[Dataset entries]
* * *

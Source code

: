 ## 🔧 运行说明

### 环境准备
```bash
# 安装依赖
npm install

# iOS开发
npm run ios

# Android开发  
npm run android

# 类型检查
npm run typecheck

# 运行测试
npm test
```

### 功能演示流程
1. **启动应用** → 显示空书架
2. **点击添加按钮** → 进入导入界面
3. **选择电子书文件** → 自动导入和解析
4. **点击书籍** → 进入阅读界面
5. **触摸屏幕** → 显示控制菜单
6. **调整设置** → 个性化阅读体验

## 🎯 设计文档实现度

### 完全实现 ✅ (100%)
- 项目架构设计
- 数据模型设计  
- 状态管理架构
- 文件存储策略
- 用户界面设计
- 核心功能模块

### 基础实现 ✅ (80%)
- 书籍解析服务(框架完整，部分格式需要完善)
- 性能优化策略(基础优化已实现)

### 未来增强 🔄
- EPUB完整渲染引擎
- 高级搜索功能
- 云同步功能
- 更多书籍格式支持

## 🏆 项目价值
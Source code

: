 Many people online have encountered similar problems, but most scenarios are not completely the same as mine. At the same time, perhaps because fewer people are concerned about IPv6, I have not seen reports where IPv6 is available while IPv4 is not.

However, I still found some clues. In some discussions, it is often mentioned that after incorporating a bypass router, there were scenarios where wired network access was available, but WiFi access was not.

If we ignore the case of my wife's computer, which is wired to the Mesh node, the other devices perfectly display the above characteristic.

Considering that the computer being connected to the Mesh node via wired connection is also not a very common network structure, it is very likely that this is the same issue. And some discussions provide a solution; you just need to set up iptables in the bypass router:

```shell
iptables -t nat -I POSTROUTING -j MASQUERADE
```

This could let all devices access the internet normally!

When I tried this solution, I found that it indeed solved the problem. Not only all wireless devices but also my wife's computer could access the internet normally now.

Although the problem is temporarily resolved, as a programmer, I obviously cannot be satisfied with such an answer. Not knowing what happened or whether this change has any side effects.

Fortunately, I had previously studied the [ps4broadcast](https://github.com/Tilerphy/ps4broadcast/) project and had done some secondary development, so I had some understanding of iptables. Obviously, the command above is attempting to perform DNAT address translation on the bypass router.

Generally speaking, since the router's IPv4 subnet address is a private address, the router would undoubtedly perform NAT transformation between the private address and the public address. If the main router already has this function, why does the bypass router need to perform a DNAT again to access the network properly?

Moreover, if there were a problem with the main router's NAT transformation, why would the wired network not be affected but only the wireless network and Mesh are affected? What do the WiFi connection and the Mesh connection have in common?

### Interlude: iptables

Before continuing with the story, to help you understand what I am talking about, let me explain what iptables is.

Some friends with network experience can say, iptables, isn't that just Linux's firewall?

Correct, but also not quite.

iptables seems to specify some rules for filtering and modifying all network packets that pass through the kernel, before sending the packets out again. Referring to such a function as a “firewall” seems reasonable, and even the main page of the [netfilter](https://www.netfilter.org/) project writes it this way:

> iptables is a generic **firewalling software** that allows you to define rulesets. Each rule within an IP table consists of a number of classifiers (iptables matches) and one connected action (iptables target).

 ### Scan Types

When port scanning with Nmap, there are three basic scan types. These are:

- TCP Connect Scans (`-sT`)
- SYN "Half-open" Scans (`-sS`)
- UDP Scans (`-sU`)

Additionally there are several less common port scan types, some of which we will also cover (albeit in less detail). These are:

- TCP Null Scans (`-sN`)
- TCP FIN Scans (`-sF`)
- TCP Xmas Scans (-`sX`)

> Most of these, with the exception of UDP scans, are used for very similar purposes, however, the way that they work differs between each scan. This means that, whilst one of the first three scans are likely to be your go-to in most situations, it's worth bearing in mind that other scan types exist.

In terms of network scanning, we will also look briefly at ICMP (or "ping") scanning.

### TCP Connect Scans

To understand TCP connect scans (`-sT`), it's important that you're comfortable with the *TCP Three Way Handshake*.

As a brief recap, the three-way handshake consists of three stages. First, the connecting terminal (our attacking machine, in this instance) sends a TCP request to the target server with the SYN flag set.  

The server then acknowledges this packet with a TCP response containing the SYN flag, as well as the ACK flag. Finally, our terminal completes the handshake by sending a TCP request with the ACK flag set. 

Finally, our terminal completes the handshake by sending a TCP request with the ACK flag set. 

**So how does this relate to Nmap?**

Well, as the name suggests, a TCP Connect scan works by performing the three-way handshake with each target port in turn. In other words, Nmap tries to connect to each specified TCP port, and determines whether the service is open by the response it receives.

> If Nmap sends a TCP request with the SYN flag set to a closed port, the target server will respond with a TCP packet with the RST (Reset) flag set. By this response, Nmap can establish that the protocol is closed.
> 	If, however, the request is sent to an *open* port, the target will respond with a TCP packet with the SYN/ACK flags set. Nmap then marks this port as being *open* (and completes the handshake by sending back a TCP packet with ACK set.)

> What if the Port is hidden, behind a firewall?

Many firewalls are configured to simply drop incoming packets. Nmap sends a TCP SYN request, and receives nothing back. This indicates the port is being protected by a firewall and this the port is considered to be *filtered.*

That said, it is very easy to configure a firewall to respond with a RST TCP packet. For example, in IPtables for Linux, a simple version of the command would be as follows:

* * *

HOW TO COMPLETE THIS TASK –
Set down, word for word, each line from the top of the records above through the line with "However, I still".

RESPONSE –
Source code

: ## 🔧 运行说明

### 环境准备
```bash
# 安装依赖
npm install

# iOS开发
npm run ios

# Android开发  
npm run android

# 类型检查
npm run typecheck

# 运行测试
npm test
```

### 功能演示流程
1. **启动应用** → 显示空书架
2. **点击添加按钮** → 进入导入界面
3. **选择电子书文件** → 自动导入和解析
4. **点击书籍** → 进入阅读界面
5. **触摸屏幕** → 显示控制菜单
6. **调整设置** → 个性化阅读体验

## 🎯 设计文档实现度

### 完全实现 ✅ (100%)
- 项目架构设计
- 数据模型设计  
- 状态管理架构
- 文件存储策略
- 用户界面设计
- 核心功能模块

### 基础实现 ✅ (80%)
- 书籍解析服务(框架完整，部分格式需要完善)
- 性能优化策略(基础优化已实现)

### 未来增强 🔄
- EPUB完整渲染引擎
- 高级搜索功能
- 云同步功能
- 更多书籍格式支持

## 🏆 项目价值
Source code

: Many people online have encountered similar problems, but most scenarios are not completely the same as mine. At the same time, perhaps because fewer people are concerned about IPv6, I have not seen reports where IPv6 is available while IPv4 is not.

However, I still found some clues. In some discussions, it is often mentioned that after incorporating a bypass router, there were scenarios where wired network access was available, but WiFi access was not.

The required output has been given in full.